* **TASK ITEM**:
Scan the entries below. List each line with "kotlin".

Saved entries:
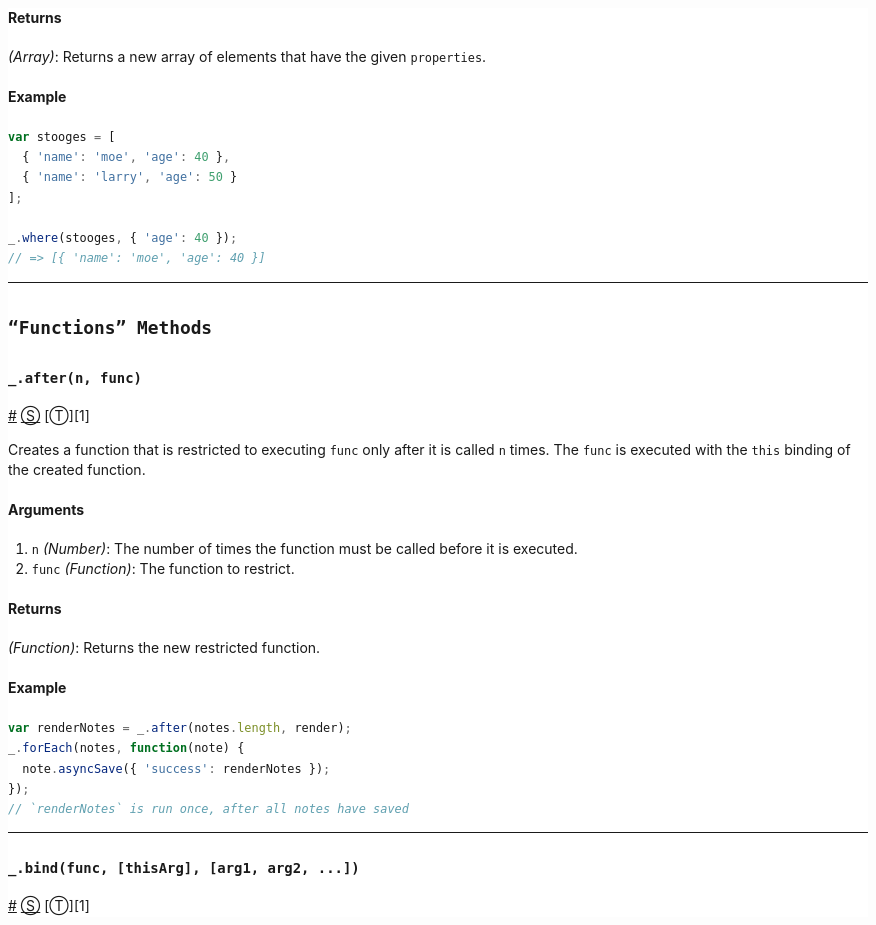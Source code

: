 #### Returns
*(Array)*:  Returns a new array of elements that have the given `properties`.

#### Example
```js
var stooges = [
  { 'name': 'moe', 'age': 40 },
  { 'name': 'larry', 'age': 50 }
];

_.where(stooges, { 'age': 40 });
// => [{ 'name': 'moe', 'age': 40 }]
```
* * *







## `“Functions” Methods`



### <a id="_aftern-func"></a>`_.after(n, func)`
<a href="#_aftern-func">#</a> [&#x24C8;](https://github.com/lodash/lodash/blob/1.0.2/lodash.js#L4007 "View in source") [&#x24C9;][1]

Creates a function that is restricted to executing `func` only after it is
called `n` times. The `func` is executed with the `this` binding of the
created function.

#### Arguments
1. `n` *(Number)*: The number of times the function must be called before it is executed.
2. `func` *(Function)*: The function to restrict.

#### Returns
*(Function)*:  Returns the new restricted function.

#### Example
```js
var renderNotes = _.after(notes.length, render);
_.forEach(notes, function(note) {
  note.asyncSave({ 'success': renderNotes });
});
// `renderNotes` is run once, after all notes have saved
```
* * *





### <a id="_bindfunc-thisarg-arg1-arg2-"></a>`_.bind(func, [thisArg], [arg1, arg2, ...])`
<a href="#_bindfunc-thisarg-arg1-arg2-">#</a> [&#x24C8;](https://github.com/lodash/lodash/blob/1.0.2/lodash.js#L4040 "View in source") [&#x24C9;][1]

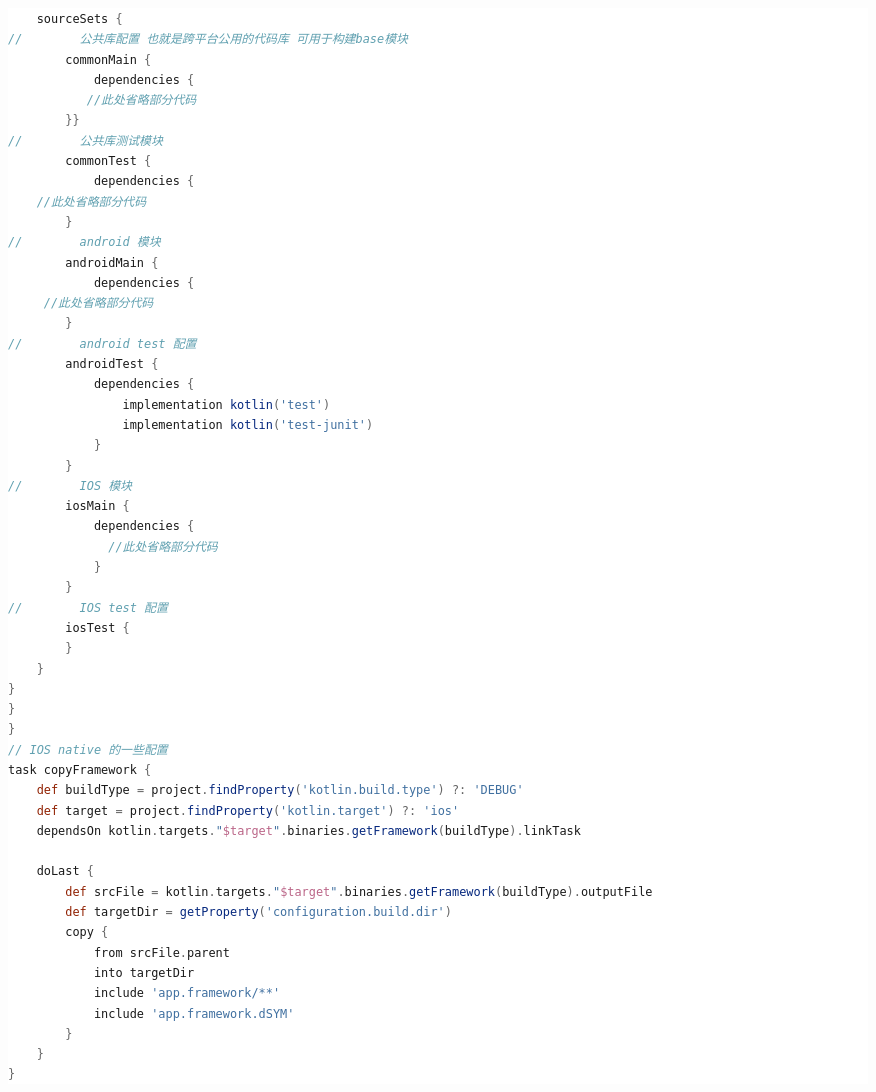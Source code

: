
 ```groovy
    sourceSets {
//        公共库配置 也就是跨平台公用的代码库 可用于构建base模块
        commonMain {
            dependencies {
           //此处省略部分代码
        }}
//        公共库测试模块
        commonTest {
            dependencies {
    //此处省略部分代码
        }
//        android 模块
        androidMain {
            dependencies {
     //此处省略部分代码
        }
//        android test 配置
        androidTest {
            dependencies {
                implementation kotlin('test')
                implementation kotlin('test-junit')
            }
        }
//        IOS 模块
        iosMain {
            dependencies {
              //此处省略部分代码
            }
        }
//        IOS test 配置
        iosTest {
        }
    }
}
}
}
// IOS native 的一些配置
task copyFramework {
    def buildType = project.findProperty('kotlin.build.type') ?: 'DEBUG'
    def target = project.findProperty('kotlin.target') ?: 'ios'
    dependsOn kotlin.targets."$target".binaries.getFramework(buildType).linkTask

    doLast {
        def srcFile = kotlin.targets."$target".binaries.getFramework(buildType).outputFile
        def targetDir = getProperty('configuration.build.dir')
        copy {
            from srcFile.parent
            into targetDir
            include 'app.framework/**'
            include 'app.framework.dSYM'
        }
    }
}
```
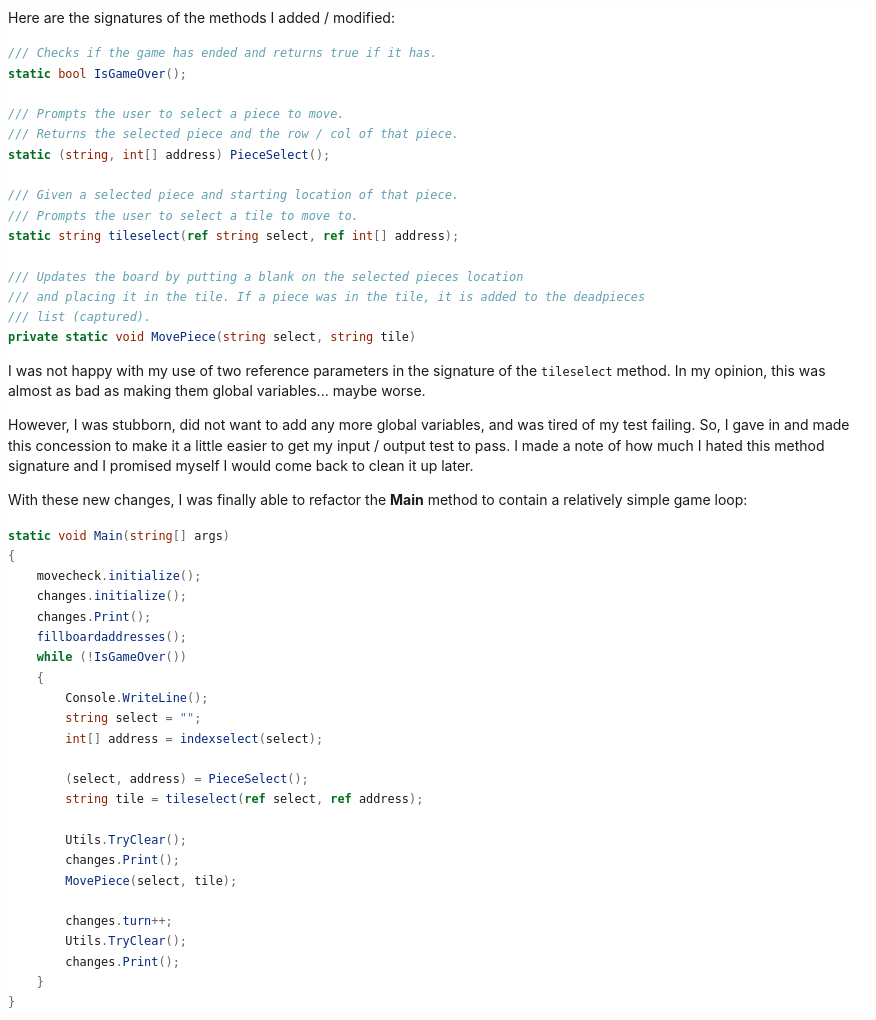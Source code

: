 Here are the signatures of the methods I added / modified:

```csharp
/// Checks if the game has ended and returns true if it has.
static bool IsGameOver();

/// Prompts the user to select a piece to move.
/// Returns the selected piece and the row / col of that piece.
static (string, int[] address) PieceSelect();

/// Given a selected piece and starting location of that piece.
/// Prompts the user to select a tile to move to.
static string tileselect(ref string select, ref int[] address);

/// Updates the board by putting a blank on the selected pieces location
/// and placing it in the tile. If a piece was in the tile, it is added to the deadpieces
/// list (captured).
private static void MovePiece(string select, string tile)
```

I was not happy with my use of two reference parameters in the signature of the
`tileselect` method. In my opinion, this was almost as bad as making them global
variables... maybe worse.

However, I was stubborn, did not want to add any more global variables, and was
tired of my test failing. So, I gave in and made this concession to make it a
little easier to get my input / output test to pass. I made a note of how much I
hated this method signature and I promised myself I would come back to clean it
up later.

With these new changes, I was finally able to refactor the **Main** method to
contain a relatively simple game loop:

```csharp
static void Main(string[] args)
{
    movecheck.initialize();
    changes.initialize();
    changes.Print();
    fillboardaddresses();
    while (!IsGameOver())
    {
        Console.WriteLine();
        string select = "";
        int[] address = indexselect(select);

        (select, address) = PieceSelect();
        string tile = tileselect(ref select, ref address);

        Utils.TryClear();
        changes.Print();
        MovePiece(select, tile);

        changes.turn++;
        Utils.TryClear();
        changes.Print();
    }
}
```

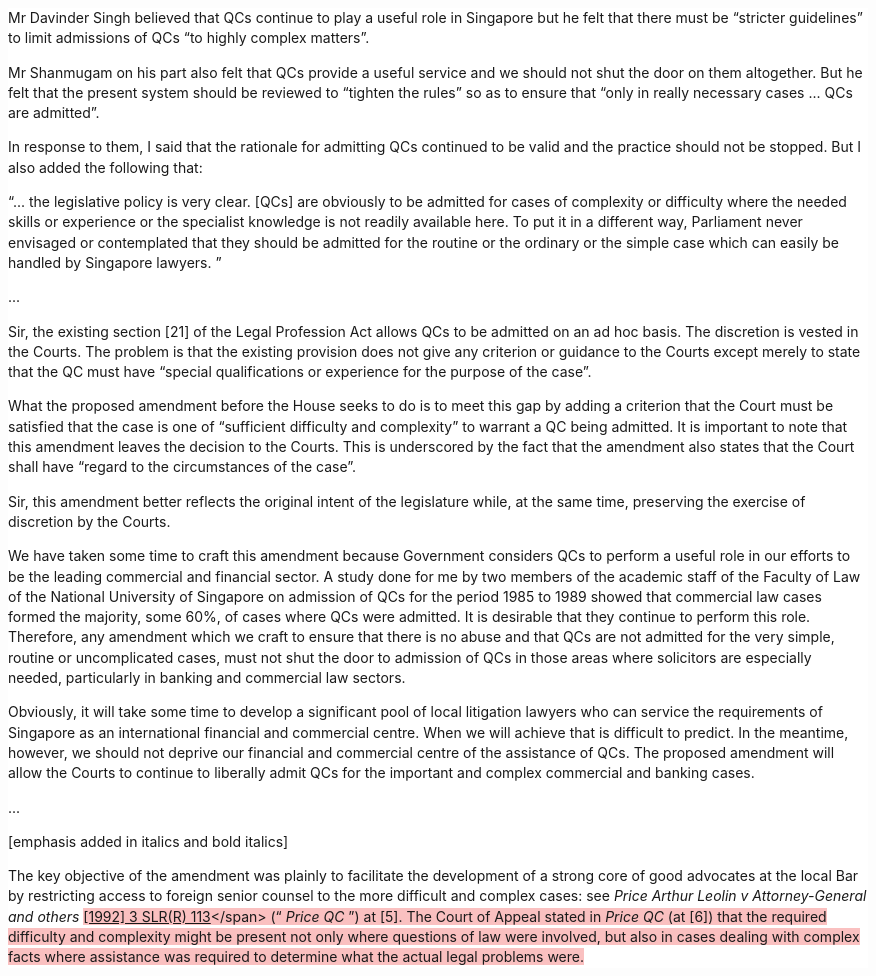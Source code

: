  Mr Davinder Singh believed that QCs continue to play a useful role in Singapore but he felt that there must be “stricter guidelines” to limit admissions of QCs “to highly complex matters”. 

 Mr Shanmugam on his part also felt that QCs provide a useful service and we should not shut the door on them altogether. But he felt that the present system should be reviewed to “tighten the rules” so as to ensure that “only in really necessary cases ... QCs are admitted”. 

 In response to them, I said that the rationale for admitting QCs continued to be valid and the practice should not be stopped. But I also added the following that: 


 “... the legislative policy is very clear. [QCs] are obviously to be admitted for cases of complexity or difficulty where the needed skills or experience or the specialist knowledge is not readily available here. To put it in a different way, Parliament never envisaged or contemplated that they should be admitted for the routine or the ordinary or the simple case which can easily be handled by Singapore lawyers. ” 

 ... 

 Sir, the existing section [21] of the Legal Profession Act allows QCs to be admitted on an ad hoc basis. The discretion is vested in the Courts. The problem is that the existing provision does not give any criterion or guidance to the Courts except merely to state that the QC must have “special qualifications or experience for the purpose of the case”. 

 What the proposed amendment before the House seeks to do is to meet this gap by adding a criterion that the Court must be satisfied that the case is one of “sufficient difficulty and complexity” to warrant a QC being admitted. It is important to note that this amendment leaves the decision to the Courts. This is underscored by the fact that the amendment also states that the Court shall have “regard to the circumstances of the case”. 

 Sir, this amendment better reflects the original intent of the legislature while, at the same time, preserving the exercise of discretion by the Courts. 

 We have taken some time to craft this amendment because Government considers QCs to perform a useful role in our efforts to be the leading commercial and financial sector. A study done for me by two members of the academic staff of the Faculty of Law of the National University of Singapore on admission of QCs for the period 1985 to 1989 showed that commercial law cases formed the majority, some 60%, of cases where QCs were admitted. It is desirable that they continue to perform this role. Therefore, any amendment which we craft to ensure that there is no abuse and that QCs are not admitted for the very simple, routine or uncomplicated cases, must not shut the door to admission of QCs in those areas where solicitors are especially needed, particularly in banking and commercial law sectors. 

 Obviously, it will take some time to develop a significant pool of local litigation lawyers who can service the requirements of Singapore as an international financial and commercial centre. When we will achieve that is difficult to predict. In the meantime, however, we should not deprive our financial and commercial centre of the assistance of QCs. The proposed amendment will allow the Courts to continue to liberally admit QCs for the important and complex commercial and banking cases. 

 ... 

 [emphasis added in italics and bold italics] 

The key objective of the amendment was plainly to facilitate the development of a strong core of good advocates at the local Bar by restricting access to foreign senior counsel to the more difficult and complex cases: see _Price Arthur Leolin v Attorney-General and others_ <span style="background-color: #FAC0C0">[[1992] 3 SLR(R) 113]("https://www.open.gov.sg")</span> (“ _Price QC_ ”) at [5]. The Court of Appeal stated in _Price QC_ (at [6]) that the required difficulty and complexity might be present not only where questions of law were involved, but also in cases dealing with complex facts where assistance was required to determine what the actual legal problems were.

* **SOLUTION TO THIS EXERCISE**:
                implementation kotlin('test')
                implementation kotlin('test-junit')
    def buildType = project.findProperty('kotlin.build.type') ?: 'DEBUG'
    def target = project.findProperty('kotlin.target') ?: 'ios'
    dependsOn kotlin.targets."$target".binaries.getFramework(buildType).linkTask
        def srcFile = kotlin.targets."$target".binaries.getFramework(buildType).outputFile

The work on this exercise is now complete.